Supplied entries:
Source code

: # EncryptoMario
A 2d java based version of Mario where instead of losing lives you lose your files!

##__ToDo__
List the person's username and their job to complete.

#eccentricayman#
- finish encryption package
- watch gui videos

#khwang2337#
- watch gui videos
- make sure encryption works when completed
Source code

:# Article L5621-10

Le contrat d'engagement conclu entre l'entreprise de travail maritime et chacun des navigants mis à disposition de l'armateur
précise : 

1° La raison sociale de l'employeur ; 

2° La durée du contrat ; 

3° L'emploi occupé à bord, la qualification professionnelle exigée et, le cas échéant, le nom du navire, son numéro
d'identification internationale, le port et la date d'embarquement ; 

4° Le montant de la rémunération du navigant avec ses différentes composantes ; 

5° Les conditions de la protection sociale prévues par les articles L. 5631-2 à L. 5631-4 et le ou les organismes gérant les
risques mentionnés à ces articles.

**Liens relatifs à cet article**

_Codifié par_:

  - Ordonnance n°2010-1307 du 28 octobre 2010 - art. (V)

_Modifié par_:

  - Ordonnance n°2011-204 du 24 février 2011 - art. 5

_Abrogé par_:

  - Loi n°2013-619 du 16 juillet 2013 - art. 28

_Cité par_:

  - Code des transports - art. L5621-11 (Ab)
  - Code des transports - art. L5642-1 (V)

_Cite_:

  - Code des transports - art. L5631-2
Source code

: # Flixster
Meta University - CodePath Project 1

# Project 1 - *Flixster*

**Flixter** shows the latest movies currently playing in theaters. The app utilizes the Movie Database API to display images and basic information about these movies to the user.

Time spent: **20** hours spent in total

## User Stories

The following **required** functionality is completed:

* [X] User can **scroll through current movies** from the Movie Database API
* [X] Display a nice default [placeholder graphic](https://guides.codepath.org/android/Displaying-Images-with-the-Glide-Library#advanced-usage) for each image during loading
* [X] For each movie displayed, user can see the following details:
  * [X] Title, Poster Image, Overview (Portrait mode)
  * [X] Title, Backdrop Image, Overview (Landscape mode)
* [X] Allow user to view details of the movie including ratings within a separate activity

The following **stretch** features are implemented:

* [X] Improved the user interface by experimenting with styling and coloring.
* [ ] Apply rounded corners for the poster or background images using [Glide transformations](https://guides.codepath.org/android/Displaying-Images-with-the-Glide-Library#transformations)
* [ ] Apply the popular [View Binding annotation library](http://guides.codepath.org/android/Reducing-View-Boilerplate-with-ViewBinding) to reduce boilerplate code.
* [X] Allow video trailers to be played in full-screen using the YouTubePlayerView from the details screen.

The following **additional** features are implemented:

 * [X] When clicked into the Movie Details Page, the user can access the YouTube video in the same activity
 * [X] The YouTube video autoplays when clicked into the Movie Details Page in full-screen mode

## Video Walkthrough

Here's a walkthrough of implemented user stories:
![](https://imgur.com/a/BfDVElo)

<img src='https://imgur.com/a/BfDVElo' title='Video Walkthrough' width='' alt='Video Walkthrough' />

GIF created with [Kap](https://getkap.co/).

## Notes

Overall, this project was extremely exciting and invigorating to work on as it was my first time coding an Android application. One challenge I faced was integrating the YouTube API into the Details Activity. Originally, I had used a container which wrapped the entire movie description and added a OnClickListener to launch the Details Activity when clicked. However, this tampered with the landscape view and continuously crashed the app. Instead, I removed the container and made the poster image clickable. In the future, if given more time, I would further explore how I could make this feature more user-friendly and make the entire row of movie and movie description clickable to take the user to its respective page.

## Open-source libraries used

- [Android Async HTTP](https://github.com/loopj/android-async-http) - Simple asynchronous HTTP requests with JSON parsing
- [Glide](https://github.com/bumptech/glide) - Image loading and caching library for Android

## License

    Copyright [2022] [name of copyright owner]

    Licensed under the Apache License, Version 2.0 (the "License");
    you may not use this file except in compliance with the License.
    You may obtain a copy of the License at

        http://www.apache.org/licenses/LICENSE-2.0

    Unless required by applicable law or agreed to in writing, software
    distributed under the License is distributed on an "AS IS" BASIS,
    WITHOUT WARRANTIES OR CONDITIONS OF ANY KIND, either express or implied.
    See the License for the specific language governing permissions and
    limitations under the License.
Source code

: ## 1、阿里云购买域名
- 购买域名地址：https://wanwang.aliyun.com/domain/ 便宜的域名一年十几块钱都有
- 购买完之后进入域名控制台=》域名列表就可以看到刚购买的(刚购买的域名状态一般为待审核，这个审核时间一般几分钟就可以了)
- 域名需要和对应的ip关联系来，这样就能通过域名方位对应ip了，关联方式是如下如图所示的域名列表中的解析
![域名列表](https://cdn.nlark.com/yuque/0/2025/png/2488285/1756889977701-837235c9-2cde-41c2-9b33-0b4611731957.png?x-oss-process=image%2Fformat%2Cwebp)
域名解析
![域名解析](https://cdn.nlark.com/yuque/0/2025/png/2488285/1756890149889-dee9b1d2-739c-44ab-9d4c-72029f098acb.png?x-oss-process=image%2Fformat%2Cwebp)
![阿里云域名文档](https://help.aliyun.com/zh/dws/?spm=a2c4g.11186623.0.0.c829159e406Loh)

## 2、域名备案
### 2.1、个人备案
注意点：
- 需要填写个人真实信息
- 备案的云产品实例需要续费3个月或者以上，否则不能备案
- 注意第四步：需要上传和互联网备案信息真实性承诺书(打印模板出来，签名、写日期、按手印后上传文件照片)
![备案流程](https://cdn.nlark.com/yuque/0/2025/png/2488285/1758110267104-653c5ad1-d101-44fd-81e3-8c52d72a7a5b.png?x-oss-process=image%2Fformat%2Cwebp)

What is being asked: Print, please, the lines from the first line of the material through the line that contains "4° Le montant", exactly as written and with nothing added.

Task solution:
Source code

: # EncryptoMario
A 2d java based version of Mario where instead of losing lives you lose your files!

##__ToDo__
List the person's username and their job to complete.

#eccentricayman#
- finish encryption package
- watch gui videos

#khwang2337#
- watch gui videos
- make sure encryption works when completed
Source code

:# Article L5621-10

Le contrat d'engagement conclu entre l'entreprise de travail maritime et chacun des navigants mis à disposition de l'armateur
précise : 

1° La raison sociale de l'employeur ; 

2° La durée du contrat ; 

3° L'emploi occupé à bord, la qualification professionnelle exigée et, le cas échéant, le nom du navire, son numéro
d'identification internationale, le port et la date d'embarquement ; 

4° Le montant de la rémunération du navigant avec ses différentes composantes ; 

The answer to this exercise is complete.